**TASK DETAILS**:
Lines that include the string "where" are the ones to copy from the entries below.

BEGIN ENTRIES SUPPLIED

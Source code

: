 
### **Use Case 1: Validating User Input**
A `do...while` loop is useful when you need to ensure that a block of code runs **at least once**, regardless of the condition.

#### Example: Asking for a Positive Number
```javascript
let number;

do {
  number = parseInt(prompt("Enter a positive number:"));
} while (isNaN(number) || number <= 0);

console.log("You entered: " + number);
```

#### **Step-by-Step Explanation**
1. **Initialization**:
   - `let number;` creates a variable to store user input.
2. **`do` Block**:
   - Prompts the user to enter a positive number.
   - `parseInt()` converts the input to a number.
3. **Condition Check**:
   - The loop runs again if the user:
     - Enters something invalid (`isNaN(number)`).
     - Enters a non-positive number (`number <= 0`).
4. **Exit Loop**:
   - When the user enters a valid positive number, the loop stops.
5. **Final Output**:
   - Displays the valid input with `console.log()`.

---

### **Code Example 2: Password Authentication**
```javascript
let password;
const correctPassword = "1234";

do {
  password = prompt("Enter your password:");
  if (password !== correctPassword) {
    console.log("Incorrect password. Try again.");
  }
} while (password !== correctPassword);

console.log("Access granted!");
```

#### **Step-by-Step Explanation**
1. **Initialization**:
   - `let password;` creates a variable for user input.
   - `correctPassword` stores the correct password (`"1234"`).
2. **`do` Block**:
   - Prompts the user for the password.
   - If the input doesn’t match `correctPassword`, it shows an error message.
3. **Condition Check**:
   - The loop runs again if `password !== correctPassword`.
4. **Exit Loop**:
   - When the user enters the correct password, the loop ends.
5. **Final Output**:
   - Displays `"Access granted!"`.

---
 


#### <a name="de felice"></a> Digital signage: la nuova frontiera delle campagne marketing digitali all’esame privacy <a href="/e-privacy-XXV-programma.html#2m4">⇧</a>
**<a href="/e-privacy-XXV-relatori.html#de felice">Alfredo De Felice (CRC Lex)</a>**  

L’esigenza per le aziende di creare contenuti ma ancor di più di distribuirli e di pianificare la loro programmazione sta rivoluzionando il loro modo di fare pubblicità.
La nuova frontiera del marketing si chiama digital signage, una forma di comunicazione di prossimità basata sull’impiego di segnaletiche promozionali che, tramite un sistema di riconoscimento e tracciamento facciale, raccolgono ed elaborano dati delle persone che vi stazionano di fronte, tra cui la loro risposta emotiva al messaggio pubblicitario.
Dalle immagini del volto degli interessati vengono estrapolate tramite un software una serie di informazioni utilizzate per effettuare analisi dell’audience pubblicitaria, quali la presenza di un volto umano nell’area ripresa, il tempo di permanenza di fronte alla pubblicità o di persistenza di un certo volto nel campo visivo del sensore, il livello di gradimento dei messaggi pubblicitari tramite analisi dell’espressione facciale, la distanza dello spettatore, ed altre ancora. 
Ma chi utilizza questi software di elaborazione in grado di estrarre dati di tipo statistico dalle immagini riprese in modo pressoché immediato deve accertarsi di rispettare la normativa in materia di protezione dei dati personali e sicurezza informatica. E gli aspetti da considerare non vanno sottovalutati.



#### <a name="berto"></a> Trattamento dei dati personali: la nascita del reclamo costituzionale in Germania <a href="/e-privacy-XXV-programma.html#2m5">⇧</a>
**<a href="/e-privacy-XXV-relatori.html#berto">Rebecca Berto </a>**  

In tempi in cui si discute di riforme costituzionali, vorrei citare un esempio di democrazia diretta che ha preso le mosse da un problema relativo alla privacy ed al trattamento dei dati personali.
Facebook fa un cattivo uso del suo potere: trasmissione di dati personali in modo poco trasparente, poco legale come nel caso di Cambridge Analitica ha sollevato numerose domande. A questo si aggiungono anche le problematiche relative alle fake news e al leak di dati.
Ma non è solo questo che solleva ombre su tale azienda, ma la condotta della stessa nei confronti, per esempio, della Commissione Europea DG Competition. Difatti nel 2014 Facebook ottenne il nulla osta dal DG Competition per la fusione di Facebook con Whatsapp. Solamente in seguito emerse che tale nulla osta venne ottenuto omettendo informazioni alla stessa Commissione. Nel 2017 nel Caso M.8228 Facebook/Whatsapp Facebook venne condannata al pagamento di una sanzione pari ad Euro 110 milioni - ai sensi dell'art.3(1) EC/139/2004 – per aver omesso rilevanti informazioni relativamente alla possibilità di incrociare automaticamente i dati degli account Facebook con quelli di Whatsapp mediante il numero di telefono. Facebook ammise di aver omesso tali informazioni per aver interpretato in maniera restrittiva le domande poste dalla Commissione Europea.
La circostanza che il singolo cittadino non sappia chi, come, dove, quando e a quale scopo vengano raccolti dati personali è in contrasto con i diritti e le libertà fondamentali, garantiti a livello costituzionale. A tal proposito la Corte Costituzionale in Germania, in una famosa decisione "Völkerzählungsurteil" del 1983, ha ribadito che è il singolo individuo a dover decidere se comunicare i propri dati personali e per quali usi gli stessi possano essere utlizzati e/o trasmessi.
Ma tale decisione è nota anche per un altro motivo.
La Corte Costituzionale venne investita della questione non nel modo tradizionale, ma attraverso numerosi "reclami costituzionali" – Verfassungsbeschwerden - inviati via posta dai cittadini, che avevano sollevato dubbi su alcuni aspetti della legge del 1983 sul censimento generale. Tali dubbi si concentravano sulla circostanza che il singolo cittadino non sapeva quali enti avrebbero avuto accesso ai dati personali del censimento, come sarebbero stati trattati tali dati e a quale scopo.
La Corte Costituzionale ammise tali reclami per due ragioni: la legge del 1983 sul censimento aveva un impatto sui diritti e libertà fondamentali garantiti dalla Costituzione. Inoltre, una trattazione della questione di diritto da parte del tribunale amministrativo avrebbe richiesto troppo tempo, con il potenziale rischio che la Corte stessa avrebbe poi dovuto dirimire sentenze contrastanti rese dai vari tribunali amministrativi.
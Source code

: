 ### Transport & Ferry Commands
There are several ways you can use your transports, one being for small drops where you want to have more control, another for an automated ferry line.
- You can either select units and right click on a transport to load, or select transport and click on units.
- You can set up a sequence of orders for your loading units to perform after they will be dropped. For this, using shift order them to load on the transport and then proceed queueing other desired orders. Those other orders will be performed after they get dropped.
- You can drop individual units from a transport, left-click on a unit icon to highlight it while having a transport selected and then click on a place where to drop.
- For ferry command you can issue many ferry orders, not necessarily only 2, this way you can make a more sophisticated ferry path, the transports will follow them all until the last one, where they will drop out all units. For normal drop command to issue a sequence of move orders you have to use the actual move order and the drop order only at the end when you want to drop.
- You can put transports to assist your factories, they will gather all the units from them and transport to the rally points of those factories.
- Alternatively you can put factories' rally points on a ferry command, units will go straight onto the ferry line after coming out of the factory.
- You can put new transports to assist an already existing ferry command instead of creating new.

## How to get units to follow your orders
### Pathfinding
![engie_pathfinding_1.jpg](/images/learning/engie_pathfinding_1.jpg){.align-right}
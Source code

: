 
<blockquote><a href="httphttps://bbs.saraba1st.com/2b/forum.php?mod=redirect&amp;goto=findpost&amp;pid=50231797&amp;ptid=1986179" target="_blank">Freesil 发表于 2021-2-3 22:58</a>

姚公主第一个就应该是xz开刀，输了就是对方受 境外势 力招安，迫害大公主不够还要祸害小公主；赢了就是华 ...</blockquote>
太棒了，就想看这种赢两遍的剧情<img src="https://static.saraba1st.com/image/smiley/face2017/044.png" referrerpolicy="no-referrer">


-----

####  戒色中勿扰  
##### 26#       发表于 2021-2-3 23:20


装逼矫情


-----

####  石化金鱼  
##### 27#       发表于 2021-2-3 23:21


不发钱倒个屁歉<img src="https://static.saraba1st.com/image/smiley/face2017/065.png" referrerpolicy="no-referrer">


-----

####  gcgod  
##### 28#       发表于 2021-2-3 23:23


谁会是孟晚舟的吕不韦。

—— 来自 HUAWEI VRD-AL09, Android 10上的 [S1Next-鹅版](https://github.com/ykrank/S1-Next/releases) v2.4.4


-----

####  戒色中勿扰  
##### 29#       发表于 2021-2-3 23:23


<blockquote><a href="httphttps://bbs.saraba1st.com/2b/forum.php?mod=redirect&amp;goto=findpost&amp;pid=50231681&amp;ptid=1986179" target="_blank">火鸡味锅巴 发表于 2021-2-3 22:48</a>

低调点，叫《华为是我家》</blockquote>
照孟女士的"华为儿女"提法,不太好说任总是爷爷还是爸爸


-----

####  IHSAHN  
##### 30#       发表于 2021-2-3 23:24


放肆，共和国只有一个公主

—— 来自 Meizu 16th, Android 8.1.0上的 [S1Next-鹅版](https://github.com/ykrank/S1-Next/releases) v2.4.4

END ENTRIES SUPPLIED

**COMPLETED TASK**:
There are several ways you can use your transports, one being for small drops where you want to have more control, another for an automated ferry line.
- You can drop individual units from a transport, left-click on a unit icon to highlight it while having a transport selected and then click on a place where to drop.
- For ferry command you can issue many ferry orders, not necessarily only 2, this way you can make a more sophisticated ferry path, the transports will follow them all until the last one, where they will drop out all units. For normal drop command to issue a sequence of move orders you have to use the actual move order and the drop order only at the end when you want to drop.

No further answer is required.